Ronald W. “Trapper” Rhoades started in the county July 1. But he’s no stranger to Palo Pinto County. He was the county’s trapper from 1985-92. From there he went to Erath County where over that seven-year period he trapped around 7,000 hogs. Then he was trouble shooter for a feral hog program until he started back in Palo Pinto County.
The program falls under the USDA Wildlife Services on the federal side and the Texas Agrilife Extension Service of Texas A&M on the state side. It costs the county $2,200 per month, the fees going partially to the trapper’s salary and the rest for supplies, materials and transportation.
But feral hogs are a relatively new problem compared to when the program began in 1915 when wolves were killing livestock.
“There’s no wolves left in Texas,” says Rhoades. "Bobcats, mountain lions live here, they’ve always been here.”
He says Palo Pinto County with its rocks, hills and water is ideal for the big cats.
But the problem now is feral hogs.
“Just like this county, there weren’t any hogs when I started,” notes Rhoades. “Like the state, they’re just all over.”
And they’re doing plenty of damage – to crops, fences and wildlife.
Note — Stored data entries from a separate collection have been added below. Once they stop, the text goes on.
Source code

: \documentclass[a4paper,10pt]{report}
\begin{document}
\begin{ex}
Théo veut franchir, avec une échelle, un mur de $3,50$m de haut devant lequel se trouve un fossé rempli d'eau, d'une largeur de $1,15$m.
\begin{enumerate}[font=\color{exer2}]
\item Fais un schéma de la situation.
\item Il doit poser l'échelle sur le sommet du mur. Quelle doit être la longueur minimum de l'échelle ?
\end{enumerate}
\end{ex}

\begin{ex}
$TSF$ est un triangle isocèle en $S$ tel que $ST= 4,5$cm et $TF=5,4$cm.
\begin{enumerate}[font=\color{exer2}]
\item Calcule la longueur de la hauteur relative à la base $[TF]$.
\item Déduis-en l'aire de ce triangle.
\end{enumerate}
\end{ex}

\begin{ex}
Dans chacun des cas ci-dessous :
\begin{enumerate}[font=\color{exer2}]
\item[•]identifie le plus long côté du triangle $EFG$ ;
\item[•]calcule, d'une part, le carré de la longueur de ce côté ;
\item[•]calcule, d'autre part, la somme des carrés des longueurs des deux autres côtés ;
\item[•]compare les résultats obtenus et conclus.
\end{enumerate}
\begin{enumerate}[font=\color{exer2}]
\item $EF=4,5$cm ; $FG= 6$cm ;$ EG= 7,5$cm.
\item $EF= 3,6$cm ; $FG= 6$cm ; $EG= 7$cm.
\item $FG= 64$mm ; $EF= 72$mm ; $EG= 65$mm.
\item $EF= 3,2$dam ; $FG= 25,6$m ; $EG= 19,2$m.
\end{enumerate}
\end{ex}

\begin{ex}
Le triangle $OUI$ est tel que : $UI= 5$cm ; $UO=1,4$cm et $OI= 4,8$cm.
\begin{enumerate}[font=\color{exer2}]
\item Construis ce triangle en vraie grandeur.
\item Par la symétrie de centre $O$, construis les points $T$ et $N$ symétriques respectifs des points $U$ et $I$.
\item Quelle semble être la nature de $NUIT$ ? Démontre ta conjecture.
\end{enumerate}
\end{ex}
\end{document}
“Vehicle damage – there’s more vehicle fatalities from people hitting hogs.”
He says most of the hogs are domestic.
“It takes three generations to convert back to an old-world hog,” Rhoades explains.
“A lot of hogs with big, long noses with characteristics of Russian boars, it’s just not there,” he says with a shake of his head. They, too, are domestic in origin. And there is some danger for people.
“In certain cases, if a sow has a litter, they will attack you,” he warns. “Lots of deer hunters are cut by hogs.”
In addition, coyotes will also be trapped.
Jan Loven, a district supervisor, explained the coyote problem.
“Palo Pinto County has always had a high coyote population,” Loven says. “You’re not alone. There’s probably nowhere that coyotes kill more than the Metroplex – they’re killing every night.”
He cites reasons for the increase in the coyote population. The first is the use of a chemical poison - Compound 1080.
“When I first came, we had Compound 1080, designed to kill certain species,” he notes. “We can’t use it any more.”
Loven explains that environmental groups oppose the use despite proof that it would not kill other animals. But ranchers started using it.
“Ranchers got this and increased the dose 10 times and killed everything in the pasture,” he explains. “EPA banned it, we lost that control tool.
“Another is the difference in land usage – a lot of properties are not raising anything anymore,” he says.
Loven adds that because there is less agricultural use, coyotes now have more places to live and breed.
“We have a whole lot of suburban development – you call them ranchettes, we call them smorgasbords.”
He explains that coyotes can come in at night, take ducks, chickens and other small animals before moving on to another home.
“That’s been going on for 15 years.”
“Another thing we have more of is rabies,” says Rhoades. “When the fur market was healthy, we didn’t have the rabies we have now in Texas."